Which states had conscription during the Cold War?
West Germany, France, Sweden, Italy, the USA (until post Vietnam), Australia, Denmark, South Africa, Portugal, Spain, Finland, the Netherlands, Austria, Brazil, Belgium, Luxembourg, Chile, New Zealand, Norway, even freaking Argentina.
The only major Western state that didn’t exercise conscription during the peacetime CW period was Canada, so let us be spared the post facto rationales.
Britain ended NS not because of lack of a military need, but because of the combination of economic excuses and the wholesale retreat from great power status/defence cutting.
That isn’t possible as a frontline state.
This keeps being airily dismissed or waved away with references to other countries defending Britain/nuclear weapons doing everything/leaving it to the reserves/why not field a 1990s level regular army? They fail the test of strategic need and requirements.

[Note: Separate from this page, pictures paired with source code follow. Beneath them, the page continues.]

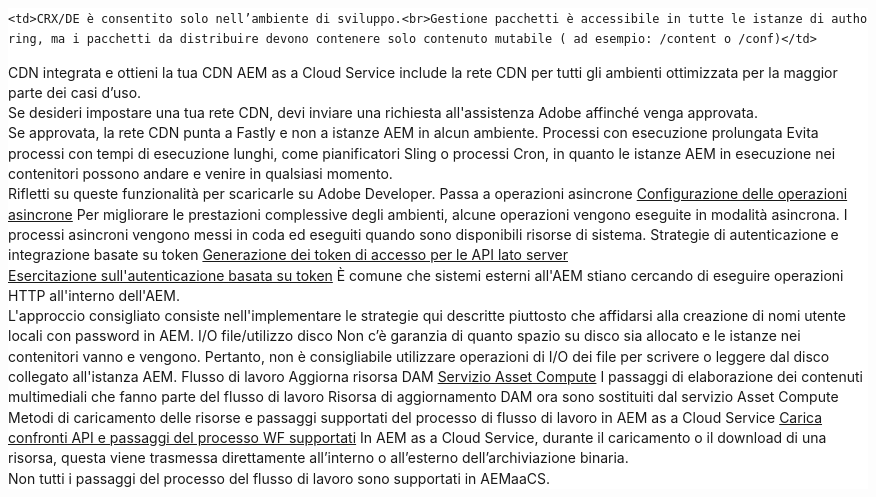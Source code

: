     <td>CRX/DE è consentito solo nell’ambiente di sviluppo.<br>Gestione pacchetti è accessibile in tutte le istanze di authoring, ma i pacchetti da distribuire devono contenere solo contenuto mutabile ( ad esempio: /content o /conf)</td>
  </tr>
  <tr>
    <td>CDN integrata e ottieni la tua CDN</td>
    <td></td>
    <td>AEM as a Cloud Service include la rete CDN per tutti gli ambienti ottimizzata per la maggior parte dei casi d’uso.<br>Se desideri impostare una tua rete CDN, devi inviare una richiesta all'assistenza Adobe affinché venga approvata.<br>Se approvata, la rete CDN punta a Fastly e non a istanze AEM in alcun ambiente.</td>
  </tr>
  <tr>
    <td>Processi con esecuzione prolungata</td>
    <td></td>
    <td>Evita processi con tempi di esecuzione lunghi, come pianificatori Sling o processi Cron, in quanto le istanze AEM in esecuzione nei contenitori possono andare e venire in qualsiasi momento.<br>Rifletti su queste funzionalità per scaricarle su Adobe Developer.</td>
  </tr>
  <tr>
    <td>Passa a operazioni asincrone</td>
    <td><a href="https://experienceleague.adobe.com/docs/experience-manager-cloud-service/content/operations/asynchronous-jobs.html?lang=it#configuring-asynchronous-msm-operations">Configurazione delle operazioni asincrone</a></td>
    <td>Per migliorare le prestazioni complessive degli ambienti, alcune operazioni vengono eseguite in modalità asincrona. I processi asincroni vengono messi in coda ed eseguiti quando sono disponibili risorse di sistema.</td>
  </tr>
  <tr>
    <td>Strategie di autenticazione e integrazione basate su token</td>
    <td><a href="https://experienceleague.adobe.com/docs/experience-manager-cloud-service/content/implementing/developing/generating-access-tokens-for-server-side-apis.html?lang=it#the-server-to-server-flow">Generazione dei token di accesso per le API lato server</a><br><a href="https://experienceleague.adobe.com/docs/experience-manager-learn/getting-started-with-aem-headless/authentication/overview.html?lang=it#authentication">Esercitazione sull'autenticazione basata su token</a></td>
    <td>È comune che sistemi esterni all'AEM stiano cercando di eseguire operazioni HTTP all'interno dell'AEM.<br>L'approccio consigliato consiste nell'implementare le strategie qui descritte piuttosto che affidarsi alla creazione di nomi utente locali con password in AEM.</td>
  </tr>
  <tr>
    <td>I/O file/utilizzo disco</td>
    <td></td>
    <td>Non c’è garanzia di quanto spazio su disco sia allocato e le istanze nei contenitori vanno e vengono. Pertanto, non è consigliabile utilizzare operazioni di I/O dei file per scrivere o leggere dal disco collegato all'istanza AEM.</td>
  </tr>
  <tr>
    <td>Flusso di lavoro Aggiorna risorsa DAM</td>
    <td><a href="https://experienceleague.adobe.com/docs/asset-compute/using/introduction.html?lang=it">Servizio Asset Compute</a></td>
    <td>I passaggi di elaborazione dei contenuti multimediali che fanno parte del flusso di lavoro Risorsa di aggiornamento DAM ora sono sostituiti dal servizio Asset Compute</td>
  </tr>
  <tr>
    <td>Metodi di caricamento delle risorse e passaggi supportati del processo di flusso di lavoro in AEM as a Cloud Service</td>
    <td><a href="https://experienceleague.adobe.com/docs/experience-manager-cloud-service/content/assets/admin/developer-reference-material-apis.html?lang=it#post-processing-workflows-steps">Carica confronti API e passaggi del processo WF supportati</a></td>
    <td>In AEM as a Cloud Service, durante il caricamento o il download di una risorsa, questa viene trasmessa direttamente all’interno o all’esterno dell’archiviazione binaria. <br>Non tutti i passaggi del processo del flusso di lavoro sono supportati in AEMaaCS.</td>
  </tr>
  <tr>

The reference to a “US style Selective Service System” has cropped up several times, being described firstly as for university students and then for A levels, of all things (they only emerged in 1951, by the by). At this point, the levels of students completing secondary school in England and Wales were not at modern levels and, as said, there were ~3% at university. None of these Clayton’s approaches give enough numbers.
What is the SSS? Are we talking the modern contingency, the US draft laws of the 1950s, those of the 1960s or something else entirely? How is it somehow superior to National Service, which in this case would need to be universal?
Saying that ‘conscription would go in the 1960s’ is just built upon the assumptions that our own history has drilled into us. When the facts change, the assumptions should shift.
This is a Britain that needs millions of trained reserves, 1.5 million to 2 million in the Home Guard and over a million active duty troops/airmen/sailors. It is a national necessity as there is no peace that can be had with the actual Nazis right across the Channel.
What ‘attitudes’ would develop to end conscription? Not youthful rebellion, rock music, mods, Beatlemania or the like, as none of them have a skerrick of a hope of emerging here. Not war weariness, as there isn’t a full Day War. Actually drill down and interrogate *why* you think National Service will be viewed in the same way as @ in a completely different world, rather than just drifting towards @ beliefs and solutions out of familiarity.